Restrict the output to the lines below starting at the one that contains "<span m='426110'>friend</span> <span" and ending at the one that contains "<span m='443820'>some</span> <span", and restate them word for word, both ends included.

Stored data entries

● ● ●

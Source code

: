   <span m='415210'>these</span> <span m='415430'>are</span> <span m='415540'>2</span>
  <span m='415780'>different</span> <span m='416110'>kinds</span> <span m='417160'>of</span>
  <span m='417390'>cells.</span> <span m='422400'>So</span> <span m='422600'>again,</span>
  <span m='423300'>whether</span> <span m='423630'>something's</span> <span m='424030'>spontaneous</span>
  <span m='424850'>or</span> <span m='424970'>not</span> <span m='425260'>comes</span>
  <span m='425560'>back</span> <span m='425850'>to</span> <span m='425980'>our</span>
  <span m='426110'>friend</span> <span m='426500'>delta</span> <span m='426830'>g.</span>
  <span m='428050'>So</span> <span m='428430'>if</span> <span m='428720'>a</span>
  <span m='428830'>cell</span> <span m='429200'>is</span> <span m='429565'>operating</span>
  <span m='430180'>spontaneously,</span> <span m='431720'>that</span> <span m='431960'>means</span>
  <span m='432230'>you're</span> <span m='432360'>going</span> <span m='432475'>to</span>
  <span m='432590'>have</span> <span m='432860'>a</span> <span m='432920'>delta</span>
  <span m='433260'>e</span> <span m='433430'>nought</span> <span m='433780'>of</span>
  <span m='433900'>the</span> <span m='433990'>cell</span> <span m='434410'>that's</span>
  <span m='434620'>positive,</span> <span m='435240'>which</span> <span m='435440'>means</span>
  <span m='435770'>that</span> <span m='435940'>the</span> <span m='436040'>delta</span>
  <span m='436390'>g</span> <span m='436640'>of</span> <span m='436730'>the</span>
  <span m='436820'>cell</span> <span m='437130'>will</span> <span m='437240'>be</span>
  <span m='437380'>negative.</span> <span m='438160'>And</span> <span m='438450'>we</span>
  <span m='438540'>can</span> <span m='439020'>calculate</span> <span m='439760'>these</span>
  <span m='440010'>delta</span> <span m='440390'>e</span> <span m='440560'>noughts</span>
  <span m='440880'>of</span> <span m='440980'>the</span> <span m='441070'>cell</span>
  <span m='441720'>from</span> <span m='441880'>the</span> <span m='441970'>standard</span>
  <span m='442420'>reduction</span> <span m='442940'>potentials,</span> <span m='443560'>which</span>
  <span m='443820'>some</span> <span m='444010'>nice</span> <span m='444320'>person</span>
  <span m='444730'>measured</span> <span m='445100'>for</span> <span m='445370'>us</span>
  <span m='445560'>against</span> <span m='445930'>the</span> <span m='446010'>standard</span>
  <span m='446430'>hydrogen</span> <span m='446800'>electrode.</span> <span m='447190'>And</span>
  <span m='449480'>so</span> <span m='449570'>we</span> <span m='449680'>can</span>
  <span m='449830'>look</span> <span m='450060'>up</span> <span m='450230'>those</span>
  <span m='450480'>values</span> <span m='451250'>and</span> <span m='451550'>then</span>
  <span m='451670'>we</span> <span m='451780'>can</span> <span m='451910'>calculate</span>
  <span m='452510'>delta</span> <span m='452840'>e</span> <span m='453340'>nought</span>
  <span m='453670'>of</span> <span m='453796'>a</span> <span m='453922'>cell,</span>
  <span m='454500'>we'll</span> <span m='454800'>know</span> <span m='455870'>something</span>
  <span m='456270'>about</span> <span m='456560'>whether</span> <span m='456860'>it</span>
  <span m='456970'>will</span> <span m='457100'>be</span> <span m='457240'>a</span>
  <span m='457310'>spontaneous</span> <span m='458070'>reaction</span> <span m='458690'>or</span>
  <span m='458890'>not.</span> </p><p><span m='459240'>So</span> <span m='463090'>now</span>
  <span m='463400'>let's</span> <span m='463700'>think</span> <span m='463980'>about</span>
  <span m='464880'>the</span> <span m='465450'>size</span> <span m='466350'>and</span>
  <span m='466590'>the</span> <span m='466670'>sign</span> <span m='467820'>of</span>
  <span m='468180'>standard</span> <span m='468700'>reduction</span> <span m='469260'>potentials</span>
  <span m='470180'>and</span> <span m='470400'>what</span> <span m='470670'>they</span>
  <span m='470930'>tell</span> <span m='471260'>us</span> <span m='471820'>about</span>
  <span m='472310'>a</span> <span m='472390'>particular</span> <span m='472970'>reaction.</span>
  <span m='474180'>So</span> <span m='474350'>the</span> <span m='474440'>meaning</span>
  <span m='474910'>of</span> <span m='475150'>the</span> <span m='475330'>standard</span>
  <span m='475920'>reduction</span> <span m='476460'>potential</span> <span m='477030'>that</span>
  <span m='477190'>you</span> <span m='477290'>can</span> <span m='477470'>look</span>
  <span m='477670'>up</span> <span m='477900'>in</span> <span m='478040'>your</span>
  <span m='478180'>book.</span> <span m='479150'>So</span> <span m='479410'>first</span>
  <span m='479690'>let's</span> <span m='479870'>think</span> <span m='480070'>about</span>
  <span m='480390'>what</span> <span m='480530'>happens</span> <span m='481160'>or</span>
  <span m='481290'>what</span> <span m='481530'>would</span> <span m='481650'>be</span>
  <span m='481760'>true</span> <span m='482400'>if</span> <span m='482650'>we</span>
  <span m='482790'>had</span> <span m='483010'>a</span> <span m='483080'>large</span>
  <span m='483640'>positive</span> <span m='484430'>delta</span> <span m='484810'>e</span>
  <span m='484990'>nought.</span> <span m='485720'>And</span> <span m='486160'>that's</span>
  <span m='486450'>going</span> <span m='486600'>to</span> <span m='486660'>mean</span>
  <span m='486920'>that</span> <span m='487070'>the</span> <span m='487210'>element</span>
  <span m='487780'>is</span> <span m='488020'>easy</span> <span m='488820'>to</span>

● ● ●

Answer to this exercise —
  <span m='426110'>friend</span> <span m='426500'>delta</span> <span m='426830'>g.</span>
  <span m='428050'>So</span> <span m='428430'>if</span> <span m='428720'>a</span>
  <span m='428830'>cell</span> <span m='429200'>is</span> <span m='429565'>operating</span>
  <span m='430180'>spontaneously,</span> <span m='431720'>that</span> <span m='431960'>means</span>
  <span m='432230'>you're</span> <span m='432360'>going</span> <span m='432475'>to</span>
  <span m='432590'>have</span> <span m='432860'>a</span> <span m='432920'>delta</span>
  <span m='433260'>e</span> <span m='433430'>nought</span> <span m='433780'>of</span>
  <span m='433900'>the</span> <span m='433990'>cell</span> <span m='434410'>that's</span>
  <span m='434620'>positive,</span> <span m='435240'>which</span> <span m='435440'>means</span>
  <span m='435770'>that</span> <span m='435940'>the</span> <span m='436040'>delta</span>
  <span m='436390'>g</span> <span m='436640'>of</span> <span m='436730'>the</span>
  <span m='436820'>cell</span> <span m='437130'>will</span> <span m='437240'>be</span>
  <span m='437380'>negative.</span> <span m='438160'>And</span> <span m='438450'>we</span>
  <span m='438540'>can</span> <span m='439020'>calculate</span> <span m='439760'>these</span>
  <span m='440010'>delta</span> <span m='440390'>e</span> <span m='440560'>noughts</span>
  <span m='440880'>of</span> <span m='440980'>the</span> <span m='441070'>cell</span>
  <span m='441720'>from</span> <span m='441880'>the</span> <span m='441970'>standard</span>
  <span m='442420'>reduction</span> <span m='442940'>potentials,</span> <span m='443560'>which</span>
  <span m='443820'>some</span> <span m='444010'>nice</span> <span m='444320'>person</span>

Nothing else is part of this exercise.